L’un des articles les plus remarquables de cet ensemble aborde le même problème d’un point de vue plus général, en associant la crise de la représentation et la crise de la culture. Publié en 1971, il a pour titre : « Quelques aspects de l’art bourgeois : la non-intervention ». L’auteur y a pour finalité de lier le travail des artistes et les demandes sociales qui font fonctionner le système esthétique. Il analyse la situation artistique de l’époque à partir du rapport entre la culture de consommation et la culture vivante produite par les arts contemporains. Jean Clay insiste sur le fait que, pour lui, la « [c]ulture est un terme qui désigne un ensemble d’activités et de productions qui ont comme objectif une saisie transformatrice et une clarification à des fins opératoires du continuum spatiotemporel et psychosocial où nous baignons ». Or ce qui nous est proposé dans la société sous le nom de culture est un ensemble d’objets dévitalisés, manipulés et submergés sous les connotations et les rites, ainsi que le constate Jean Baudrillard, auquel Clay réfère. En un mot, la société marchande réclame la collaboration des arts, afin de soutenir une culture conçue comme une activité inoffensive, marginale, décorative.
La tâche de l’auteur, à partir de là, est alors d’examiner le rôle des institutions d’art et leur implosion sous le coup des galeries marchandes, tandis que le business recherche des artistes susceptibles de lui offrir « un supplément d’âme ». Mais, constate-t-il avec regret, des artistes encouragent ces processus. D’où cette interrogation : quels artistes proposent des expériences artistiques et esthétiques ? Il s’oriente ainsi vers une distinction entre les artistes pour lesquels l’art est une métaphysique (sublimation de l’individu), ceux pour lesquels l’art opère une lecture du réel (l’artiste clarifie une réalité), et ceux pour lesquels l’art doit se diluer dans le champ social.

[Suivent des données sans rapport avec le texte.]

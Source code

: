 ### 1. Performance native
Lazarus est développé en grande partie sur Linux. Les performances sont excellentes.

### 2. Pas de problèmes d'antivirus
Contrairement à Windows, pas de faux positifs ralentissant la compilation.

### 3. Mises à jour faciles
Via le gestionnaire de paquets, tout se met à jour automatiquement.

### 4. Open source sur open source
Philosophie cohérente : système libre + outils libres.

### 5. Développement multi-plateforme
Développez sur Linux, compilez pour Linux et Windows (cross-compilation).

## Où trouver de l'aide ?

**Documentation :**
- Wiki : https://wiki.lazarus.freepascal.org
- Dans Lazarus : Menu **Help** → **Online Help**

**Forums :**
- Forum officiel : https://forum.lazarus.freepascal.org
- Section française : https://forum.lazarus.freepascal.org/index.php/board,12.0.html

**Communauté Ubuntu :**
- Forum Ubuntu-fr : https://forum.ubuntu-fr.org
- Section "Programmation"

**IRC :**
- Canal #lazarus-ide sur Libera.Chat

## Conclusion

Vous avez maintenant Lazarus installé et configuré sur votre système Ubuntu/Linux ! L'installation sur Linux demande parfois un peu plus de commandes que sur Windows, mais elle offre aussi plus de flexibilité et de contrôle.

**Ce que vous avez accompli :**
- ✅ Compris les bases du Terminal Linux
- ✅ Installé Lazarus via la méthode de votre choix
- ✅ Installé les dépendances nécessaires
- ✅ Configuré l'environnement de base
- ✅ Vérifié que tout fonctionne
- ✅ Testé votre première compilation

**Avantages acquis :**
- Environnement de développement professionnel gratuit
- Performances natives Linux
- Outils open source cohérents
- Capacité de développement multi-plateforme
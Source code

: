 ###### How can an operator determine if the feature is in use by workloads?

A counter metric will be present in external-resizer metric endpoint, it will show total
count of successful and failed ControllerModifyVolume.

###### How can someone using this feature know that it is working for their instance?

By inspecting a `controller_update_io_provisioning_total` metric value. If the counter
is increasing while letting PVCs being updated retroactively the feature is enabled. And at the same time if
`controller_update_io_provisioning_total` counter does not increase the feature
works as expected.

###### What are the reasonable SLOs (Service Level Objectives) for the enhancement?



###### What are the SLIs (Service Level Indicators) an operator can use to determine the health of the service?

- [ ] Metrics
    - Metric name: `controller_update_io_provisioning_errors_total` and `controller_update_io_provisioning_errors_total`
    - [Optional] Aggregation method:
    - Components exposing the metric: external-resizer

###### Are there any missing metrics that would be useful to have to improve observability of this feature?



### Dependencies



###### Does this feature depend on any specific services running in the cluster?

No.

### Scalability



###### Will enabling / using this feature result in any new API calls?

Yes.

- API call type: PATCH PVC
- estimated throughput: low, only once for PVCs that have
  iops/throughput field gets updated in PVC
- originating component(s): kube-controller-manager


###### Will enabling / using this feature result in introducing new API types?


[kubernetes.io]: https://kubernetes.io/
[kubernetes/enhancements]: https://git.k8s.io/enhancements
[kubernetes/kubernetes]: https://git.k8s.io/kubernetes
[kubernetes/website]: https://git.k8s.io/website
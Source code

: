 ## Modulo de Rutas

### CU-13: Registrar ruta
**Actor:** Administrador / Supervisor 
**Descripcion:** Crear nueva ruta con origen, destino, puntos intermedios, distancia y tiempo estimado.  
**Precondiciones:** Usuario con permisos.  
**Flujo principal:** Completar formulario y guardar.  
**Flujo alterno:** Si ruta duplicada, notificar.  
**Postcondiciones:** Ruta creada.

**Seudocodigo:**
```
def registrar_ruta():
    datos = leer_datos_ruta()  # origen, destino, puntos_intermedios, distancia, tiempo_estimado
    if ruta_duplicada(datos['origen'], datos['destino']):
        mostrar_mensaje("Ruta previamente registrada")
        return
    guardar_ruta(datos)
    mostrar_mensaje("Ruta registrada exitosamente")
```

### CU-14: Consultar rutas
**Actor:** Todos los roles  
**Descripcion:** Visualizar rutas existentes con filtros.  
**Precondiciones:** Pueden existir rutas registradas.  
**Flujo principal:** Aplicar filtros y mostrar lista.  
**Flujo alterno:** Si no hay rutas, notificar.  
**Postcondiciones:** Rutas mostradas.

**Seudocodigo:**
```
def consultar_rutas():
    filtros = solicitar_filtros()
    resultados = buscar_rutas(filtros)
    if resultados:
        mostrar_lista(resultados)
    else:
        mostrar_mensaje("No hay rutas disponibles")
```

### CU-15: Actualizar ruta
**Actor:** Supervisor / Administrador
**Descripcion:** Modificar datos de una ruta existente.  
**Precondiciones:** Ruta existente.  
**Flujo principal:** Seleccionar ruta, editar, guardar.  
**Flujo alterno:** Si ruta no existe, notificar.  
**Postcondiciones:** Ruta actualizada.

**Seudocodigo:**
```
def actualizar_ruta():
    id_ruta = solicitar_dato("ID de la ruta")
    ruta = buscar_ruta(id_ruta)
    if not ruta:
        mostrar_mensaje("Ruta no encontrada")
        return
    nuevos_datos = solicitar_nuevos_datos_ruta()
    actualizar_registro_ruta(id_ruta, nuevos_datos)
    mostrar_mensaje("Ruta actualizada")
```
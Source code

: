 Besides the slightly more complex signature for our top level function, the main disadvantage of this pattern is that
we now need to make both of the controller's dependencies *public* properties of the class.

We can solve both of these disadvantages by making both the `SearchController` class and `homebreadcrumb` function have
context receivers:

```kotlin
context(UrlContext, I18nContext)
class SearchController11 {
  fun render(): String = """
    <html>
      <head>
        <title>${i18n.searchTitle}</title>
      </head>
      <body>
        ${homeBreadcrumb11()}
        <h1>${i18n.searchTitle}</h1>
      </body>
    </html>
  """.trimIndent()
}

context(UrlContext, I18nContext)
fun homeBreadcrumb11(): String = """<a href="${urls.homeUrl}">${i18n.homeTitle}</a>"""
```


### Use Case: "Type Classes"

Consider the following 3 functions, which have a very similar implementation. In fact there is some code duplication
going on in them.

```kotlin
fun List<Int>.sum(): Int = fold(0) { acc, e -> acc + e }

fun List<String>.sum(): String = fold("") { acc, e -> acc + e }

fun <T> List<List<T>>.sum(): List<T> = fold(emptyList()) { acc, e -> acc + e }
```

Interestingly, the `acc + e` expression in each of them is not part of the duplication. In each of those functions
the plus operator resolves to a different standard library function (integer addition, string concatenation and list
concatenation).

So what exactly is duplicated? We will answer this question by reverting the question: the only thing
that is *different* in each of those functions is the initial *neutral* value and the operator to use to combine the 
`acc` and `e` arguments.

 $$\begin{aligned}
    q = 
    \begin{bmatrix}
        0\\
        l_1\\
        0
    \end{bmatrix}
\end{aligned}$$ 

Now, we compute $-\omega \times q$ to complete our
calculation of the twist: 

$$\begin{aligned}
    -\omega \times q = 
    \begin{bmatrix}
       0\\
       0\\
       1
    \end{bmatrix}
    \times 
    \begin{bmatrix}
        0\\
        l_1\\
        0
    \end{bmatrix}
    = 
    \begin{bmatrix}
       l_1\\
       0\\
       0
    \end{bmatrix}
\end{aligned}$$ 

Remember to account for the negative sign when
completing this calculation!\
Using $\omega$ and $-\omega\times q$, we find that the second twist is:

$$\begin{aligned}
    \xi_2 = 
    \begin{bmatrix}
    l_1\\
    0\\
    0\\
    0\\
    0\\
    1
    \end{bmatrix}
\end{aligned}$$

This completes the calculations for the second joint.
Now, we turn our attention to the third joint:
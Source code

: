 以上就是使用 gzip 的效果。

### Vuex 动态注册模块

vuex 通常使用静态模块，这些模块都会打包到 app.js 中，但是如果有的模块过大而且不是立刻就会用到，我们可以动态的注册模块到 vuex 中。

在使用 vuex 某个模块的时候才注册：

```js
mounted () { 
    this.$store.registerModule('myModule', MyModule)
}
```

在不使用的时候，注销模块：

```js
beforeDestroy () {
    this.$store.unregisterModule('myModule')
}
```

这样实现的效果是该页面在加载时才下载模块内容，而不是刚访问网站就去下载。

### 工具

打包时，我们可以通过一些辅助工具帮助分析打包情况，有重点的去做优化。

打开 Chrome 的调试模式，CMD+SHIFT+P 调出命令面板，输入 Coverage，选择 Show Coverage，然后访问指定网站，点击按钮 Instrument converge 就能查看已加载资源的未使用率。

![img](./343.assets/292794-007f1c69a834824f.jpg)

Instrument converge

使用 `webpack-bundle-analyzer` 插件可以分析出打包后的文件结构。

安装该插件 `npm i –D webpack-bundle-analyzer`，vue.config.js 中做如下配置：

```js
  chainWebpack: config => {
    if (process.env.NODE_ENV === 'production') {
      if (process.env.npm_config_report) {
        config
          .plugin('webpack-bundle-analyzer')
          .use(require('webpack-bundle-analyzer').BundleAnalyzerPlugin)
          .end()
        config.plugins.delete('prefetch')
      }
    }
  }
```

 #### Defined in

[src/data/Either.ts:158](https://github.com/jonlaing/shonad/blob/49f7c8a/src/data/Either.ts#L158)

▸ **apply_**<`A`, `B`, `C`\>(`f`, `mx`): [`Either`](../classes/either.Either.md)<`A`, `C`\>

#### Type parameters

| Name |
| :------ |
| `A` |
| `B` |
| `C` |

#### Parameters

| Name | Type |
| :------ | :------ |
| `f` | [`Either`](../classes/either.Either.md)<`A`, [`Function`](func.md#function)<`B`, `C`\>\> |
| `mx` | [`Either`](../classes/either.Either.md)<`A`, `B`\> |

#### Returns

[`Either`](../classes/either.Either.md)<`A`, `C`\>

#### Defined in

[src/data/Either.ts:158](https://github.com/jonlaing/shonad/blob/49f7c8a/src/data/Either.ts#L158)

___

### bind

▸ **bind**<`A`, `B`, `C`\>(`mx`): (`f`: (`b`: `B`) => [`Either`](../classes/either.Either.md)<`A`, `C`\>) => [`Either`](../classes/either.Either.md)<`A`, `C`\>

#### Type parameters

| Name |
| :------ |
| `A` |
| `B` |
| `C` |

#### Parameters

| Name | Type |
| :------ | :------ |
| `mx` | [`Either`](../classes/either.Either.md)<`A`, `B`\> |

À Robert Ryman, enfin, dont une exposition récente a montré encore le travail, rien n’échappe. Dans son investigation, il interroge méthodiquement le statut de l’œuvre, de la signature, de l’éclairage de la galerie, de l’exposition, et il renverse les attendus classiques. Le résultat, c’est un art de la découpe, qui permet à Clay de revenir sur l’architecture. Par la réduction de la « fenêtre » qu’était censée caractériser la peinture depuis Léonard de Vinci, la peinture a adopté quelques-unes des propriétés de l’architecture. Ainsi devient-il possible d’analyser la muralité du domaine bâti, et d’introduire au feuilletage, au cloquage, ou à l’exfoliation que l’on découvre chez des artistes contemporains.